Em nítida contradição entre o teórico e prático, a falta de estrutura adequada e ausência de programas efetivos de ressocialização contribuíram para a marginalização e a criminalização dos “menores” atendidos, em vez de oferecer-lhes o suporte necessário para uma reintegração saudável na sociedade.
A partir da década de 1970, surgiram movimentos sociais e organizações que lutavam pela garantia dos direitos da infância e adolescência, sendo considerado um marco importante a criação do Movimento Nacional de Meninos e Meninas de Rua, que denunciou as violações sofridas por crianças e adolescentes em situação de rua e exigiu a implementação de políticas públicas.

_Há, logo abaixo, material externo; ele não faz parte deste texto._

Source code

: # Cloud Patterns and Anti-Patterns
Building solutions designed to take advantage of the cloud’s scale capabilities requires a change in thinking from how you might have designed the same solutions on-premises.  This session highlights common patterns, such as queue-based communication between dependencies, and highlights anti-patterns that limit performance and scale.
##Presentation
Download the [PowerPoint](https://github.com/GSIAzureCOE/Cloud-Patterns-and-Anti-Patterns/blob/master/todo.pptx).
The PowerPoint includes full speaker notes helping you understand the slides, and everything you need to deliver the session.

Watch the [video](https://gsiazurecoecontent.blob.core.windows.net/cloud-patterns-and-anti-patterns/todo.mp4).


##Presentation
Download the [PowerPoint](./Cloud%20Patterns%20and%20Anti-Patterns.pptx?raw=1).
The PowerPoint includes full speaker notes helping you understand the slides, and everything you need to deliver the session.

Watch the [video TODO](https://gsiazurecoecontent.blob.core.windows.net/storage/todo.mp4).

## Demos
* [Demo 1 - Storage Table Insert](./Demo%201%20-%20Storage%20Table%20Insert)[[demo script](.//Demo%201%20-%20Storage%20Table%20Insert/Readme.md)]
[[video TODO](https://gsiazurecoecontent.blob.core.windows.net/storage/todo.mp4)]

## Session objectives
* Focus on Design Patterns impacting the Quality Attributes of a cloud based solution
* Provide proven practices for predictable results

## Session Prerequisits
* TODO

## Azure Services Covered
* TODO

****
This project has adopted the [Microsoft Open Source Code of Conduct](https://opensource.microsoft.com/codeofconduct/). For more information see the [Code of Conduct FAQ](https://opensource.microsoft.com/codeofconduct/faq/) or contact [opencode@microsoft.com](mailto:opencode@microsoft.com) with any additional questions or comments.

De fato, os movimentos de direitos humanos tiveram uma influência significativa na evolução do direito das crianças e dos adolescentes, especialmente com a criação da Doutrina da Proteção Integral. Fruto da Declaração dos Direitos da Criança, elaborada por Eglantyne Jebb e adotada pela Liga das Nações em 1924, foi criado um marco importante para o implemento da Doutrina da Proteção Integral, estabelecendo princípios fundamentais para a proteção dos direitos das crianças, reconhecendo-as como sujeitos de direitos específicos e exigindo a adoção de medidas adequadas para garantir seu bem-estar e desenvolvimento integral.

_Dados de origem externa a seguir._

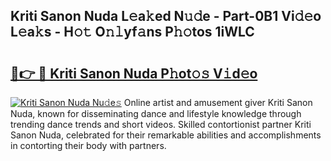 ## Kriti Sanon Nuda L𝚎a𝚔ed N𝚞𝚍e - Part-0B1 Vi𝚍𝚎o L𝚎a𝚔s - H𝚘𝚝 O𝚗𝚕yf𝚊ns P𝚑𝚘tos 1iWLC

# <h2><a href="http://kfddyjc.oniu.top/?m=Kriti+Sanon+Nuda">🔗👉 🔴 Kriti Sanon Nuda P𝚑ot𝚘𝚜 V𝚒d𝚎o</a></h2>

[![Kriti Sanon Nuda Nu𝚍e𝚜](https://i.imgur.com/0qMVB7G.gif)](http://kfddyjc.oniu.top/?m=Kriti+Sanon+Nuda)
Online artist and amusement giver Kriti Sanon Nuda, known for disseminating dance and lifestyle knowledge through trending dance trends and short videos. Skilled contortionist partner Kriti Sanon Nuda, celebrated for their remarkable abilities and accomplishments in contorting their body with partners.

A Doutrina da Proteção Integral representou uma mudança de paradigma na abordagem do direito das crianças e dos adolescentes, enfatizando a necessidade de proteger todos os aspectos do desenvolvimento das crianças e adolescentes, incluindo sua saúde física e mental, educação, proteção contra a violência e exploração, participação ativa na sociedade e respeito à sua identidade cultural.

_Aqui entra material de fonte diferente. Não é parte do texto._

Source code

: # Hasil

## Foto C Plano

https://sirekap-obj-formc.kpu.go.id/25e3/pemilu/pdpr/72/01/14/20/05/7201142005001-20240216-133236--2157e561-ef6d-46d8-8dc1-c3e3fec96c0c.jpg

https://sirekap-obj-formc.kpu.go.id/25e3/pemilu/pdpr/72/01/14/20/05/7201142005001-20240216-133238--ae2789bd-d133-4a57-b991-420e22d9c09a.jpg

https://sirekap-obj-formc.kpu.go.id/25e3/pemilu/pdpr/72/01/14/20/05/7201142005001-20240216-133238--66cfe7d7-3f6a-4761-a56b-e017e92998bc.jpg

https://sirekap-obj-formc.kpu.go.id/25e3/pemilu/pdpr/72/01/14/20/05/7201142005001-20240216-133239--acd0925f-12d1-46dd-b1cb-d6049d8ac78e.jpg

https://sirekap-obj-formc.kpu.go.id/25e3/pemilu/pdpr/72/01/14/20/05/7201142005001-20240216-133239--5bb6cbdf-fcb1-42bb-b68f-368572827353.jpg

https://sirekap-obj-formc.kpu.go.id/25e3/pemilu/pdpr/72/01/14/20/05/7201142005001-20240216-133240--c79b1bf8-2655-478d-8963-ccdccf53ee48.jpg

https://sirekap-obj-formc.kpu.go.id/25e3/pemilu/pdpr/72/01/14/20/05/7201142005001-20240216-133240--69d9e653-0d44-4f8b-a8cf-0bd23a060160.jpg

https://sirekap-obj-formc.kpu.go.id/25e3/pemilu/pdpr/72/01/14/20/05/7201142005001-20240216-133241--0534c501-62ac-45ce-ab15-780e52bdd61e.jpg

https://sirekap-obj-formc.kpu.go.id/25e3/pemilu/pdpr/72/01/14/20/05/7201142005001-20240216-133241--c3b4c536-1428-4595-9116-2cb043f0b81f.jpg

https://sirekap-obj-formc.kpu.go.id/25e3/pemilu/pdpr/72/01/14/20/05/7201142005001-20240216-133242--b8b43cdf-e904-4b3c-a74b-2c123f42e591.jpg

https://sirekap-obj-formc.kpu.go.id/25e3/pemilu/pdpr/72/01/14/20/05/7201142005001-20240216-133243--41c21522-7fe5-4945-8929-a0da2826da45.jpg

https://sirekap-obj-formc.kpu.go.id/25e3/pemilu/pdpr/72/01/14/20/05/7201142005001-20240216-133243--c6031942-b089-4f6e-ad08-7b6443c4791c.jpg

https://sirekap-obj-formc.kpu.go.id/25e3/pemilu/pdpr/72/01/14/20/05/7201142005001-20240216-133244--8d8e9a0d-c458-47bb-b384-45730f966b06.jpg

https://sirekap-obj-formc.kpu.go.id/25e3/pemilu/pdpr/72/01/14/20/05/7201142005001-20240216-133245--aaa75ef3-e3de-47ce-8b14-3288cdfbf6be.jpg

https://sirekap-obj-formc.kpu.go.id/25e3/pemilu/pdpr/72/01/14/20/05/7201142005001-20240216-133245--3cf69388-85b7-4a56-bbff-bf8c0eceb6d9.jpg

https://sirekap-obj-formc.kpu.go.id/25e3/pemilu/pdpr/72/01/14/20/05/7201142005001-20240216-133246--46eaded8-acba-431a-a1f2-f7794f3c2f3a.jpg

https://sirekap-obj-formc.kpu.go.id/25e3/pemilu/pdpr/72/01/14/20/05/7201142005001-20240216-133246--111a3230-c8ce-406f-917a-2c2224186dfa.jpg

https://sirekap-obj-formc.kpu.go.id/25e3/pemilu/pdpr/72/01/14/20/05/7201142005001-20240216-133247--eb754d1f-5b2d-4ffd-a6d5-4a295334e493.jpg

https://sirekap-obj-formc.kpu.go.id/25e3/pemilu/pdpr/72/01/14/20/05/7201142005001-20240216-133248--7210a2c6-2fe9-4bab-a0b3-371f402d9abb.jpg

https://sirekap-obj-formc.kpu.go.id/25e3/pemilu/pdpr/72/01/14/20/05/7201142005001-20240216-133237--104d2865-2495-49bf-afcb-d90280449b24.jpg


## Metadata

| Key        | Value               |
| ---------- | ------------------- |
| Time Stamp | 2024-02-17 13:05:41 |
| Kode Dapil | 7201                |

Devido à intensa mobilização de organizações populares nacionais e atores envolvidos com a infância e juventude, bem como a pressão de organismos internacionais como o UNICEF, surgiu um movimento de ruptura com o modelo da “Situação Irregular” estabelecido pelo Código de Menores. Nesse contexto, destaca-se a atuação do Movimento Nacional dos Meninos e Meninas de Rua – MNMMR, que teve um papel fundamental na busca por uma participação ativa e representativa de diversos segmentos da sociedade interessados na promoção dos direitos da infância e juventude.
O MNMMR e se tornou um dos principais polos de mobilização para a efetivação da Doutrina da Proteção Integral em âmbito nacional, enfrentando os desafios e problemas enfrentados pelos meninos e meninas em situação de rua, lutando por seus direitos e promovendo sua inclusão social, influenciando diretamente o reconhecimento dos direitos das crianças e dos adolescentes pela Constituinte de 1988.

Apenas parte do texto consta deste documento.